▸ **Exercise aim**
Leave every picture out, and retype all the remaining records exactly.
^^^^^^^^
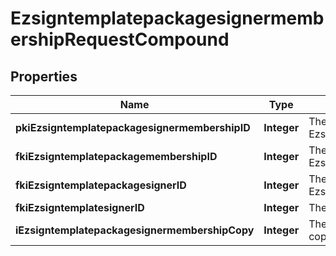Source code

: 

# EzsigntemplatepackagesignermembershipRequestCompound

## Properties

Name | Type | Description | Notes
------------ | ------------- | ------------- | -------------
**pkiEzsigntemplatepackagesignermembershipID** | **Integer** | The unique ID of the Ezsigntemplatepackagesignermembership |  [optional]
**fkiEzsigntemplatepackagemembershipID** | **Integer** | The unique ID of the Ezsigntemplatepackagemembership | 
**fkiEzsigntemplatepackagesignerID** | **Integer** | The unique ID of the Ezsigntemplatepackagesigner | 
**fkiEzsigntemplatesignerID** | **Integer** | The unique ID of the Ezsigntemplatesigner | 
**iEzsigntemplatepackagesignermembershipCopy** | **Integer** | The Copy number in case of multiple copies. |  [optional]




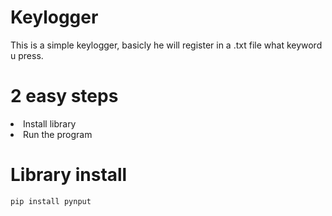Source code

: # Keylogger
This is a simple keylogger, basicly he will register in a .txt file what keyword u press.

# 2 easy steps
<li>Install library</li>
<li>Run the program</li>

# Library install
    pip install pynput
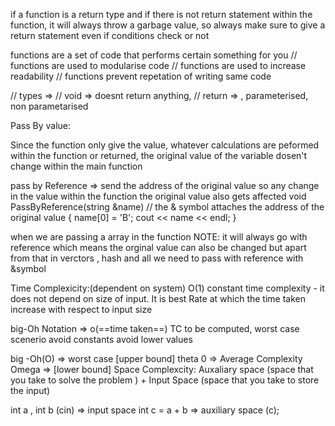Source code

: if a function is a return type and if there is not return statement within the function, it will always throw a garbage value, so always make sure to give a return statement even if conditions check or not

functions are a set of code that performs certain something for you
//  functions are used to modularise code
//  functions are used to increase readability
//  functions prevent repetation of writing same code

// types =>
// void => doesnt return anything,
// return => , parameterised, non parametarised


Pass By value:

Since the function only give the value, whatever calculations are peformed within the function or returned, the original value of the variable dosen't change within the main function


pass by Reference => send the address of the original value so any change in the value within the function the original value also gets affected
void PassByReference(string &name) // the & symbol attaches the address of the original value
{
  name[0] = 'B';
  cout << name << endl;
}

when we are passing a array in the function NOTE: it will always go with reference which means the orginal value can also be changed
but apart from that in verctors , hash and all we need to pass with reference with &symbol



Time Complexicity:(dependent on system)
  O(1) constant time complexity - it does not depend on size of input. It is best
  Rate at which the time taken increase with respect to input size 

  big-Oh Notation => o(==time taken==)
  TC to be computed, worst case scenerio
  avoid constants
  avoid lower values 
  

  big -Oh(O) => worst case [upper bound]
  theta 0 => Average Complexity 
  Omega  => [lower bound]
Space Complexcity: 
  Auxaliary space (space that you take to solve the problem ) + Input Space (space that you take to store the input)

  int a , int b (cin) => input space 
  int c = a + b => auxiliary space (c);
^^^^^^^^
▸ **Result**
Source code

: 

# EzsigntemplatepackagesignermembershipRequestCompound

## Properties

Name | Type | Description | Notes
------------ | ------------- | ------------- | -------------
**pkiEzsigntemplatepackagesignermembershipID** | **Integer** | The unique ID of the Ezsigntemplatepackagesignermembership |  [optional]
**fkiEzsigntemplatepackagemembershipID** | **Integer** | The unique ID of the Ezsigntemplatepackagemembership | 
**fkiEzsigntemplatepackagesignerID** | **Integer** | The unique ID of the Ezsigntemplatepackagesigner | 
**fkiEzsigntemplatesignerID** | **Integer** | The unique ID of the Ezsigntemplatesigner | 
**iEzsigntemplatepackagesignermembershipCopy** | **Integer** | The Copy number in case of multiple copies. |  [optional]




Source code

: # Keylogger
This is a simple keylogger, basicly he will register in a .txt file what keyword u press.

# 2 easy steps
<li>Install library</li>
<li>Run the program</li>

# Library install
    pip install pynput
Source code

: if a function is a return type and if there is not return statement within the function, it will always throw a garbage value, so always make sure to give a return statement even if conditions check or not

functions are a set of code that performs certain something for you
//  functions are used to modularise code
//  functions are used to increase readability
//  functions prevent repetation of writing same code

// types =>
// void => doesnt return anything,
// return => , parameterised, non parametarised


Pass By value:

Since the function only give the value, whatever calculations are peformed within the function or returned, the original value of the variable dosen't change within the main function


pass by Reference => send the address of the original value so any change in the value within the function the original value also gets affected
void PassByReference(string &name) // the & symbol attaches the address of the original value
{
  name[0] = 'B';
  cout << name << endl;
}

when we are passing a array in the function NOTE: it will always go with reference which means the orginal value can also be changed
but apart from that in verctors , hash and all we need to pass with reference with &symbol



Time Complexicity:(dependent on system)
  O(1) constant time complexity - it does not depend on size of input. It is best
  Rate at which the time taken increase with respect to input size 

  big-Oh Notation => o(==time taken==)
  TC to be computed, worst case scenerio
  avoid constants
  avoid lower values 
  

  big -Oh(O) => worst case [upper bound]
  theta 0 => Average Complexity 
  Omega  => [lower bound]
Space Complexcity: 
  Auxaliary space (space that you take to solve the problem ) + Input Space (space that you take to store the input)

  int a , int b (cin) => input space 
  int c = a + b => auxiliary space (c);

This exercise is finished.